This report high­lights the wide vari­a­tion in how peo­ple in nine coun­tries (Ger­many, France, Italy, Spain, Swe­den, Poland, the Czech Repub­lic, the Unit­ed King­dom, and the Unit­ed States) view the cli­mate cri­sis and struc­tur­al changes to the econ­o­my. For many peo­ple there is a gap between their views on the econ­o­my and their eval­u­a­tion of the scope of cli­mate change pol­i­cy. If Euro­pean pol­i­cy­mak­ers and cit­i­zens are going to effec­tive­ly address the cli­mate cri­sis, they must exam­ine the econ­o­my and cli­mate poli­cies in a uni­fied and coher­ent way.

Our research indi­cates that peo­ple with for­mal edu­ca­tion do not nec­es­sar­i­ly sup­port trans­for­ma­tive poli­cies and, in fact, may even oppose them on ide­o­log­i­cal grounds. While demo­graph­ic dif­fer­ences are not con­sis­tent across coun­tries, we find that cli­mate-spe­cif­ic knowl­edge does play an impor­tant role—and to a much greater extent than for­mal edu­ca­tion in gen­er­al. Peo­ple who know more about the caus­es and con­se­quences of cli­mate change are more like­ly to favour trans­for­ma­tive cli­mate pol­i­cy as well as state inter­ven­tion in the economy.

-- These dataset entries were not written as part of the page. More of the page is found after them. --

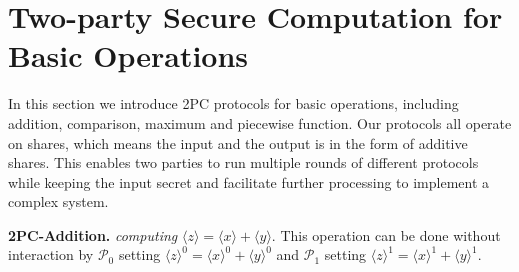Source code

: \documentclass[letterpaper]{article} %
\begin{document}
\section{Two-party Secure Computation for Basic Operations}

    In this section we introduce 2PC protocols for basic operations,
    including addition, comparison, maximum and piecewise function.
    Our protocols all operate on shares, which means
    the input and the output is in the form of additive shares.
    This enables two parties to run multiple rounds of different
    protocols while keeping the input secret
    and facilitate further processing to implement a complex system.



    \textbf{2PC-Addition.}
    \emph{computing}
    $ \langle z\rangle  = \langle x\rangle  + \langle y\rangle $. This operation can be done without interaction by
    $\mathcal{P}_{0}$ setting $\langle z\rangle^{0}  = \langle x\rangle^{0}  + \langle y\rangle^{0} $ and
    $\mathcal{P}_{1}$ setting $\langle z\rangle^{1}  = \langle x\rangle^{1}  + \langle y\rangle^{1} $.



\end{document}
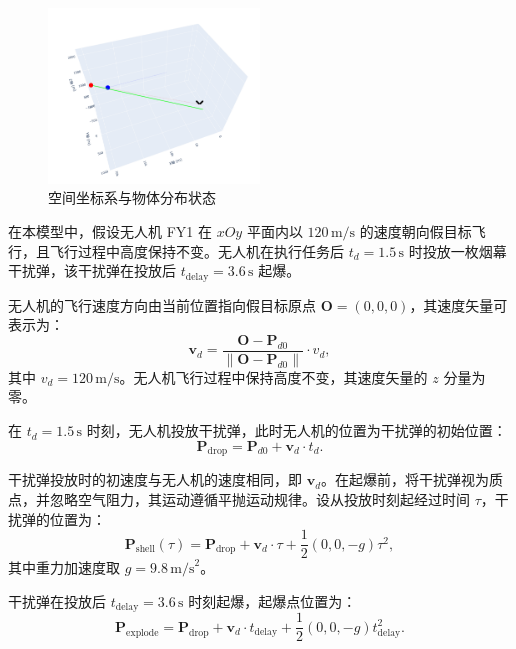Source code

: \documentclass[12pt]{article}
\begin{document}
\begin{CJK}{UTF8}{gbsn}
		\begin{figure}[H]
			\centering
			\includegraphics[width=0.5\textwidth]{pic/Fg1.png}
			\caption{空间坐标系与物体分布状态}
			\label{fig:spatial_distribution}
		\end{figure}
		
		在本模型中，假设无人机 FY1 在 $xOy$ 平面内以 $120 \, \mathrm{m/s}$ 的速度朝向假目标飞行，且飞行过程中高度保持不变。无人机在执行任务后 $t_d = 1.5 \, \mathrm{s}$ 时投放一枚烟幕干扰弹，该干扰弹在投放后 $t_{\text{delay}} = 3.6 \, \mathrm{s}$ 起爆。
		
		无人机的飞行速度方向由当前位置指向假目标原点 $\mathbf{O} = (0, 0, 0)$，其速度矢量可表示为：
		\begin{equation}
			\mathbf{v}_d = \frac{\mathbf{O} - \mathbf{P}_{d0}}{\| \mathbf{O} - \mathbf{P}_{d0} \|} \cdot v_d,
		\end{equation}
		其中 $v_d = 120 \, \mathrm{m/s}$。无人机飞行过程中保持高度不变，其速度矢量的 $z$ 分量为零。
		
		在 $t_d = 1.5 \, \mathrm{s}$ 时刻，无人机投放干扰弹，此时无人机的位置为干扰弹的初始位置：
		\begin{equation}
			\mathbf{P}_{\text{drop}} = \mathbf{P}_{d0} + \mathbf{v}_d \cdot t_d.
		\end{equation}
		
		干扰弹投放时的初速度与无人机的速度相同，即 $\mathbf{v}_d$。在起爆前，将干扰弹视为质点，并忽略空气阻力，其运动遵循平抛运动规律。设从投放时刻起经过时间 $\tau$，干扰弹的位置为：
		\begin{equation}
			\mathbf{P}_{\text{shell}}(\tau) = \mathbf{P}_{\text{drop}} + \mathbf{v}_d \cdot \tau + \frac{1}{2} (0, 0, -g) \tau^2,
		\end{equation}
		其中重力加速度取 $g = 9.8 \, \mathrm{m/s}^2$。
		
		干扰弹在投放后 $t_{\text{delay}} = 3.6 \, \mathrm{s}$ 时刻起爆，起爆点位置为：
		\begin{equation}
			\mathbf{P}_{\text{explode}} = \mathbf{P}_{\text{drop}} + \mathbf{v}_d \cdot t_{\text{delay}} + \frac{1}{2} (0, 0, -g) t_{\text{delay}}^2.
		\end{equation}
		

\end{CJK}
\end{document}

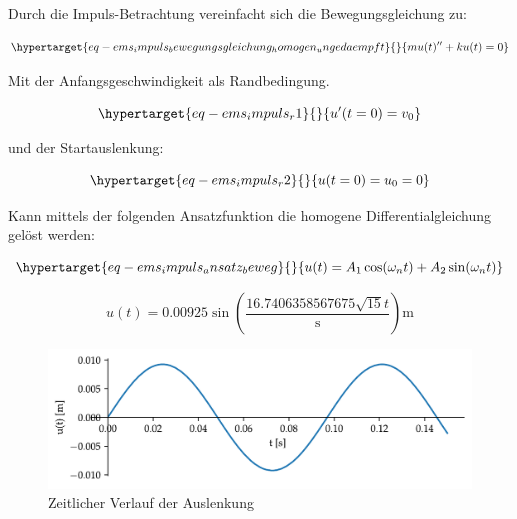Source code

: \documentclass[
  letterpaper,
  DIV=11]{scrreprt}
\begin{document}
Durch die Impuls-Betrachtung vereinfacht sich die Bewegungsgleichung zu:

\begin{equation}\protect\hypertarget{eq-ems_impuls_bewegungsgleichung_homogen_ungedaempft}{}{
m u(t)'' + k u(t) = 0
}\label{eq-ems_impuls_bewegungsgleichung_homogen_ungedaempft}\end{equation}

Mit der Anfangsgeschwindigkeit als Randbedingung.

\begin{equation}\protect\hypertarget{eq-ems_impuls_r1}{}{
u'(t=0) = v_0  
}\label{eq-ems_impuls_r1}\end{equation}

und der Startauslenkung:

\begin{equation}\protect\hypertarget{eq-ems_impuls_r2}{}{
u(t=0) = u_0 = 0 
}\label{eq-ems_impuls_r2}\end{equation}

Kann mittels der folgenden Ansatzfunktion die homogene
Differentialgleichung gelöst werden:

\begin{equation}\protect\hypertarget{eq-ems_impuls_ansatz_beweg}{}{
u(t) = A_1 \cos(\omega_n t) + A_2 \sin(\omega_n t)
}\label{eq-ems_impuls_ansatz_beweg}\end{equation}

\begin{equation}u{\left(t \right)} = 0.00925 \sin{\left(\frac{16.7406358567675 \sqrt{15} t}{\text{s}} \right)} \text{m}\end{equation}

\begin{figure}[H]

{\centering \includegraphics{index_files/mediabag/ems_02_files/figure-pdf/fig-ems_impuls_bewegungsfunk-output-1.pdf}

}

\caption{\label{fig-ems_impuls_bewegungsfunk}Zeitlicher Verlauf der
Auslenkung}

\end{figure}
\end{document}

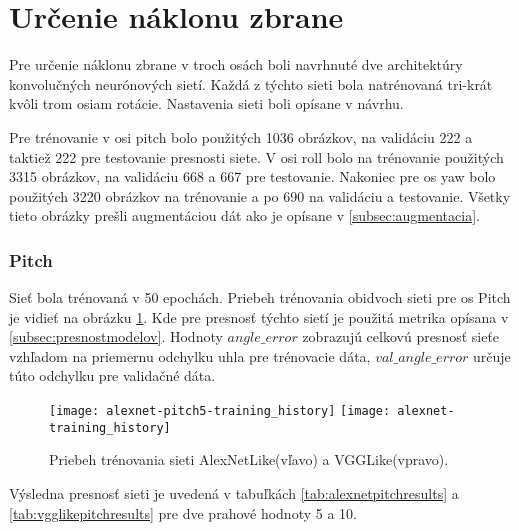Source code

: 
\section{Určenie náklonu zbrane}
Pre určenie náklonu zbrane v troch osách boli navrhnuté dve architektúry konvolučných neurónových sietí.
Každá z týchto sieti bola natrénovaná tri-krát kvôli trom osiam rotácie.
Nastavenia sieti boli opísane v návrhu.

Pre trénovanie v osi pitch bolo použitých 1036 obrázkov, na validáciu 222 a taktiež 222 pre testovanie presnosti siete.
V osi roll bolo na trénovanie použitých 3315 obrázkov, na validáciu 668 a 667 pre testovanie.
Nakoniec pre os yaw bolo použitých 3220 obrázkov na trénovanie a po 690 na validáciu a testovanie.
Všetky tieto obrázky prešli augmentáciou dát ako je opísane v \ref{subsec:augmentacia}.

\subsubsection{Pitch}
Sieť bola trénovaná v 50 epochách.
Priebeh trénovania obidvoch sieti pre os Pitch je vidieť na obrázku \ref{pic:pitchaxis}.
Kde pre presnosť týchto sietí je použitá metrika opísana v \ref{subsec:presnostmodelov}.
Hodnoty $angle\_error$ zobrazujú celkovú presnosť sieťe vzhľadom na priemernu odchylku uhla pre trénovacie dáta,
    $val\_angle\_error$ určuje túto odchylku pre validačné dáta.

\begin{figure}[H]
    \centering
    \texttt{[image: alexnet-pitch5-training\_history]}
	\texttt{[image: alexnet-training\_history]} %
	\caption{Priebeh trénovania sieti AlexNetLike(vľavo) a VGGLike(vpravo).}
	\label{pic:pitchaxis}
\end{figure}

Výsledna presnosť sieti je uvedená v tabuľkách \ref{tab:alexnetpitchresults} a \ref{tab:vgglikepitchresults} pre dve prahové hodnoty 5 a 10.

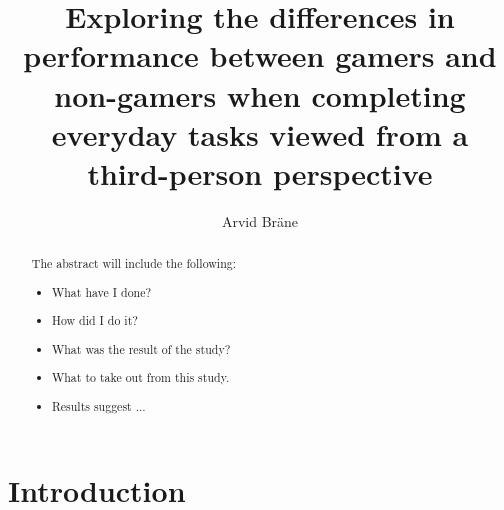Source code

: \documentclass[runningheads,a4paper,oribibl]{llncs}
\begin{document}
\pagestyle{headings}

\mainmatter

\title{Exploring the differences in performance between gamers and non-gamers when completing everyday tasks viewed from a third-person perspective}



\author{Arvid Bräne}


\maketitle


\begin{abstract}
	

The abstract will include the following:
\begin{itemize}
	\item What have I done?
	\item How did I do it?
	\item What was the result of the study?
	\item What to take out from this study.
	\item Results suggest ...
\end{itemize}

\end{abstract}











\section{Introduction}
\end{document}
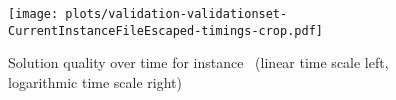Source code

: \begin{figure}[hbtp]
   \centering
   \texttt{[image: plots/validation-validationset-\\CurrentInstanceFileEscaped-timings-crop.pdf]}
   \caption[Solution quality over time for instance \CurrentInstance]{Solution quality over time for instance \CurrentInstance\ (linear time scale left, logarithmic time scale right)}
   \label{fig:\CurrentInstanceFileEscaped-ts}
\end{figure}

The study shows how impor­tant it is to exam­ine the inter­play of views on cli­mate pol­i­cy specif­i­cal­ly and wider eco­nom­ic pol­i­cy. There is no auto­mat­ic link between the two and the pre­cise inter­play varies great­ly between coun­tries. Strate­gies for engag­ing publics in wider eco­nom­ic debates linked to cli­mate pol­i­cy need to be designed with a clear under­stand­ing of the respec­tive nation­al con­texts. If advo­cates and pol­i­cy­mak­ers can focus debates on spe­cif­ic, trans­for­ma­tive cli­mate poli­cies that are designed well, they may be able to work with— not against— large seg­ments of the pop­u­la­tion in devel­op­ing a greater align­ment between their spe­cif­ic pref­er­ences and over­all out­look on the system.